Well, look, I think we're going to Wall Street is going to go look at CRH from 2019 2020, I promise you. You also have a second line population, so that's not directly comparable, so that's its own apples. And then also, the anemia and all that wouldn't necessarily be so much, but you believe you should

Speaker 3

have similar CR rates and possibly better dosing. Is that a fair statement? Yes, I think that's our hope. And in addition, once we get through this Phase 1, then we would be moving seamlessly into the randomized Phase 2 portion of the study, where the randomization obviously becomes important.

Speaker 1

Would you expect and I ask this because people think it's going to impact ALX. Would you expect that Gilead probably should be able to file? And if they don't, should we read that as a problem, as an ability to be fast tracked here? It's a great question.

Speaker 3

Yes. Hard to know based off what's in the public domain, but we do know that their pivotal study is approximately 500 patients. So it will take time for that to accrue and to read out. But either way, I mean, I think that they have shown proof of principle that this target is important in MDS. And I think that helps all CD47 targeted agents.

Speaker 1

Well, if they don't, that's the point.
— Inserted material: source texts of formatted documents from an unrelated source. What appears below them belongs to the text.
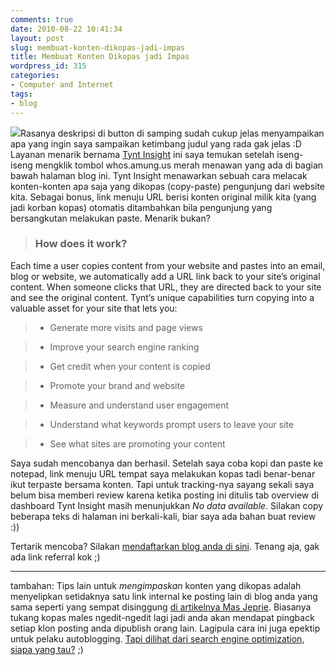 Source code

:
 ```yaml
---
comments: true
date: 2010-08-22 10:41:34
layout: post
slug: membuat-konten-dikopas-jadi-impas
title: Membuat Konten Dikopas jadi Impas
wordpress_id: 315
categories:
- Computer and Internet
tags:
- blog
---
```


[![](http://wz.tynt.com/images/btn_get_started_free.png)](http://whos.amung.us/stats/hu9vmb9oh3tk/)Rasanya deskripsi di button di samping sudah cukup jelas menyampaikan apa yang ingin saya sampaikan ketimbang judul yang rada gak jelas :D Layanan menarik bernama [Tynt Insight](http://www.tynt.com/tynt-insight) ini saya temukan setelah iseng-iseng mengklik tombol whos.amung.us merah menawan yang ada di bagian bawah halaman blog ini. Tynt Insight menawarkan sebuah cara melacak konten-konten apa saja yang dikopas (copy-paste) pengunjung dari website kita. Sebagai bonus, link menuju URL berisi konten original milik kita (yang jadi korban kopas) otomatis ditambahkan bila pengunjung yang bersangkutan melakukan paste. Menarik bukan?

<!-- more -->


> 

> 
> ### How does it work?
> 
> 
Each time a user copies content from your website and pastes into an  email, blog or website, we automatically add a URL link back to your  site’s original content. When someone clicks that URL, they are directed  back to your site and see the original content.
Tynt’s unique capabilities turn copying into a valuable asset for your site that lets you:

> 
> 
	
>   * Generate more visits and page views
> 
	
>   * Improve your search engine ranking
> 
	
>   * Get credit when your content is copied
> 
	
>   * Promote your brand and website
> 
	
>   * Measure and understand user engagement
> 
	
>   * Understand what keywords prompt users to leave your site
> 
	
>   * See what sites are promoting your content
> 




Saya sudah mencobanya dan berhasil. Setelah saya coba kopi dan paste ke notepad, link menuju URL tempat saya melakukan kopas tadi benar-benar ikut terpaste bersama konten. Tapi untuk tracking-nya sayang sekali saya belum bisa memberi review karena ketika posting ini ditulis tab overview di dashboard Tynt Insight masih menunjukkan _No data available_. Silakan copy beberapa teks di halaman ini berkali-kali, biar saya ada bahan buat review :))

Tertarik mencoba? Silakan [mendaftarkan blog anda di sini](https://id.tynt.com/account/sign_up). Tenang aja, gak ada link referral kok ;)



* * *

tambahan: Tips lain untuk _mengimpaskan_ konten yang dikopas adalah menyelipkan setidaknya satu link internal ke posting lain di blog anda yang sama seperti yang sempat disinggung [di artikelnya Mas Jeprie](http://www.desaindigital.com/autoblogging-itu-menyebalkan-titik/). Biasanya tukang kopas males ngedit-ngedit lagi jadi anda akan mendapat pingback setiap klon posting anda dipublish orang lain. Lagipula cara ini juga epektip untuk pelaku autoblogging. [Tapi dilihat dari search engine optimization, siapa yang tau?](http://akhyar.web.id/2010/08/21/google-juga-manusia/) ;)
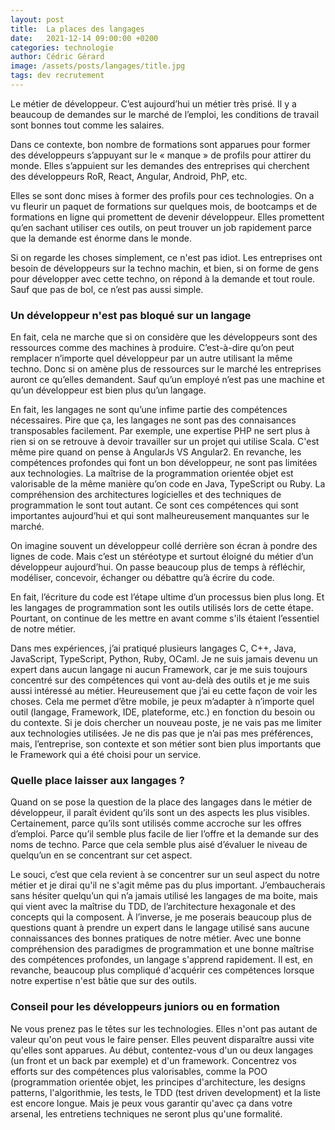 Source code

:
 ```yaml
---
layout: post
title:  La places des langages
date:   2021-12-14 09:00:00 +0200
categories: technologie
author: Cédric Gérard
image: /assets/posts/langages/title.jpg
tags: dev recrutement
---
```


Le métier de développeur. C’est aujourd’hui un métier très prisé. Il y a beaucoup de demandes sur le marché de l’emploi, les conditions de travail sont bonnes tout comme les salaires.

Dans ce contexte, bon nombre de formations sont apparues pour former des développeurs s’appuyant sur le « manque » de profils pour attirer du monde. Elles s’appuient sur les demandes des entreprises qui cherchent des développeurs RoR, React, Angular, Android, PhP, etc.

Elles se sont donc mises à former des profils pour ces technologies. On a vu fleurir un paquet de formations sur quelques mois, de bootcamps et de formations en ligne qui promettent de devenir développeur. Elles promettent qu’en sachant utiliser ces outils, on peut trouver un job rapidement parce que la demande est énorme dans le monde.

Si on regarde les choses simplement, ce n'est pas idiot. Les entreprises ont besoin de développeurs sur la techno machin, et bien, si on forme de gens pour développer avec cette techno, on répond à la demande et tout roule. Sauf que pas de bol, ce n’est pas aussi simple.

### Un développeur n'est pas bloqué sur un langage  

En fait, cela ne marche que si on considère que les développeurs sont des ressources comme des machines à produire. C’est-à-dire qu’on peut remplacer n’importe quel développeur par un autre utilisant la même techno. Donc si on amène plus de ressources sur le marché les entreprises auront ce qu’elles demandent. Sauf qu’un employé n’est pas une machine et qu’un développeur est bien plus qu’un langage.

En fait, les langages ne sont qu’une infime partie des compétences nécessaires. Pire que ça, les langages ne sont pas des connaisances transposables facilement. Par exemple, une expertise PHP ne sert plus à rien si on se retrouve à devoir travailler sur un projet qui utilise Scala. C'est même pire quand on pense à AngularJs VS Angular2. En revanche, les compétences profondes qui font un bon développeur, ne sont pas limitées aux technologies. La maîtrise de la programmation orientée objet est valorisable de la même manière qu’on code en Java, TypeScript ou Ruby. La compréhension des architectures logicielles et des techniques de programmation le sont tout autant. Ce sont ces compétences qui sont importantes aujourd’hui et qui sont malheureusement manquantes sur le marché.

On imagine souvent un développeur collé derrière son écran à pondre des lignes de code. Mais c’est un stéréotype et surtout éloigné du métier d’un développeur aujourd’hui. On passe beaucoup plus de temps à réfléchir, modéliser, concevoir, échanger ou débattre qu’à écrire du code.

En fait, l’écriture du code est l’étape ultime d’un processus bien plus long. Et les langages de programmation sont les outils utilisés lors de cette étape. Pourtant, on continue de les mettre en avant comme s'ils étaient l’essentiel de notre métier.

Dans mes expériences, j’ai pratiqué plusieurs langages C, C++, Java, JavaScript, TypeScript, Python, Ruby, OCaml. Je ne suis jamais devenu un expert dans aucun langage ni aucun Framework, car je me suis toujours concentré sur des compétences qui vont au-delà des outils et je me suis aussi intéressé au métier. Heureusement que j’ai eu cette façon de voir les choses. Cela me permet d’être mobile, je peux m’adapter à n’importe quel outil (langage, Framework, IDE, plateforme, etc.) en fonction du besoin ou du contexte. Si je dois chercher un nouveau poste, je ne vais pas me limiter aux technologies utilisées. Je ne dis pas que je n’ai pas mes préférences, mais, l’entreprise, son contexte et son métier sont bien plus importants que le Framework qui a été choisi pour un service.

### Quelle place laisser aux langages ?

Quand on se pose la question de la place des langages dans le métier de développeur, il paraît évident qu’ils sont un des aspects les plus visibles. Certainement, parce qu’ils sont utilisés comme accroche sur les offres d’emploi. Parce qu’il semble plus facile de lier l’offre et la demande sur des noms de techno. Parce que cela semble plus aisé d’évaluer le niveau de quelqu’un en se concentrant sur cet aspect.

Le souci, c’est que cela revient à se concentrer sur un seul aspect du notre métier et je dirai qu'il ne s'agit même pas du plus important. J’embaucherais sans hésiter quelqu’un qui n’a jamais utilisé les langages de ma boite, mais qui vient avec la maîtrise du TDD, de l’architecture hexagonale et des concepts qui la composent. À l’inverse, je me poserais beaucoup plus de questions quant à prendre un expert dans le langage utilisé sans aucune connaissances des bonnes pratiques de notre métier. Avec une bonne compréhension des paradigmes de programmation et une bonne maîtrise des compétences profondes, un langage s'apprend rapidement. Il est, en revanche, beaucoup plus compliqué d'acquérir ces compétences lorsque notre expertise n'est bâtie que sur des outils.

### Conseil pour les développeurs juniors ou en formation
 
Ne vous prenez pas le têtes sur les technologies. Elles n'ont pas autant de valeur qu'on peut vous le faire penser. Elles peuvent disparaître aussi vite qu'elles sont apparues. Au début, contentez-vous d'un ou deux langages (un front et un back par exemple) et d'un framework. Concentrez vos efforts sur des compétences plus valorisables, comme la POO (programmation orientée objet, les principes d'architecture, les designs patterns, l'algorithmie, les tests, le TDD (test driven development) et la liste est encore longue. Mais je peux vous garantir qu'avec ça dans votre arsenal, les entretiens techniques ne seront plus qu'une formalité.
It's going to go for a while. And so let's hear what they say. So I look forward to the updates. I know we're out of time and this was a quick gathering.

So thank you guys for joining with us. Data coming up, a lot of data coming up and we look forward to following you throughout the rest of this year.

Speaker 2

Thank you, Michael. Great.

Speaker 1

Thank you, Tommy. Thank you, Sophia. Thank you.